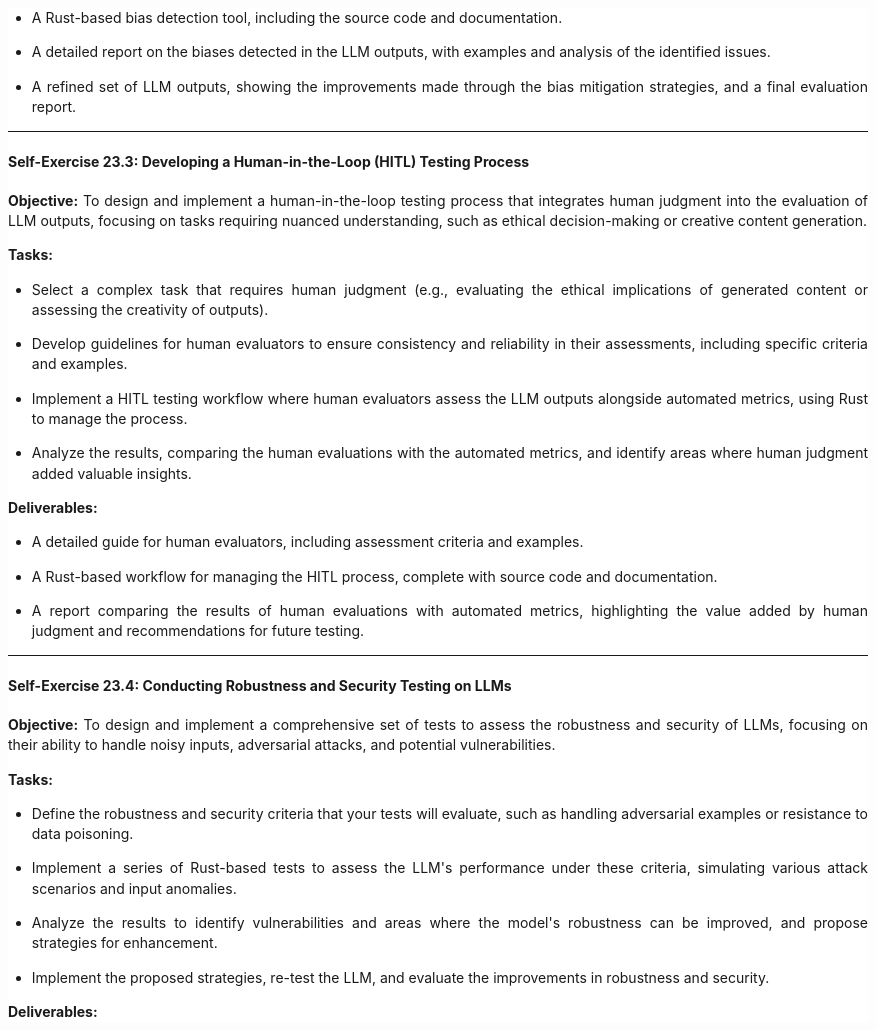 - <p style="text-align: justify;">A Rust-based bias detection tool, including the source code and documentation.</p>
- <p style="text-align: justify;">A detailed report on the biases detected in the LLM outputs, with examples and analysis of the identified issues.</p>
- <p style="text-align: justify;">A refined set of LLM outputs, showing the improvements made through the bias mitigation strategies, and a final evaluation report.</p>
---
#### **Self-Exercise 23.3:** Developing a Human-in-the-Loop (HITL) Testing Process
<p style="text-align: justify;">
<strong>Objective:</strong> To design and implement a human-in-the-loop testing process that integrates human judgment into the evaluation of LLM outputs, focusing on tasks requiring nuanced understanding, such as ethical decision-making or creative content generation.
</p>

<p style="text-align: justify;">
<strong>Tasks:</strong>
</p>

- <p style="text-align: justify;">Select a complex task that requires human judgment (e.g., evaluating the ethical implications of generated content or assessing the creativity of outputs).</p>
- <p style="text-align: justify;">Develop guidelines for human evaluators to ensure consistency and reliability in their assessments, including specific criteria and examples.</p>
- <p style="text-align: justify;">Implement a HITL testing workflow where human evaluators assess the LLM outputs alongside automated metrics, using Rust to manage the process.</p>
- <p style="text-align: justify;">Analyze the results, comparing the human evaluations with the automated metrics, and identify areas where human judgment added valuable insights.</p>
<p style="text-align: justify;">
<strong>Deliverables:</strong>
</p>

- <p style="text-align: justify;">A detailed guide for human evaluators, including assessment criteria and examples.</p>
- <p style="text-align: justify;">A Rust-based workflow for managing the HITL process, complete with source code and documentation.</p>
- <p style="text-align: justify;">A report comparing the results of human evaluations with automated metrics, highlighting the value added by human judgment and recommendations for future testing.</p>
---
#### **Self-Exercise 23.4:** Conducting Robustness and Security Testing on LLMs
<p style="text-align: justify;">
<strong>Objective:</strong> To design and implement a comprehensive set of tests to assess the robustness and security of LLMs, focusing on their ability to handle noisy inputs, adversarial attacks, and potential vulnerabilities.
</p>

<p style="text-align: justify;">
<strong>Tasks:</strong>
</p>

- <p style="text-align: justify;">Define the robustness and security criteria that your tests will evaluate, such as handling adversarial examples or resistance to data poisoning.</p>
- <p style="text-align: justify;">Implement a series of Rust-based tests to assess the LLM's performance under these criteria, simulating various attack scenarios and input anomalies.</p>
- <p style="text-align: justify;">Analyze the results to identify vulnerabilities and areas where the model's robustness can be improved, and propose strategies for enhancement.</p>
- <p style="text-align: justify;">Implement the proposed strategies, re-test the LLM, and evaluate the improvements in robustness and security.</p>
<p style="text-align: justify;">
<strong>Deliverables:</strong>
</p>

+-------+

What the task requires: Every line of the material that holds the word "improvements" must be found and copied.

Finished exercise:
- <p style="text-align: justify;">A refined set of LLM outputs, showing the improvements made through the bias mitigation strategies, and a final evaluation report.</p>
- <p style="text-align: justify;">Implement the proposed strategies, re-test the LLM, and evaluate the improvements in robustness and security.</p>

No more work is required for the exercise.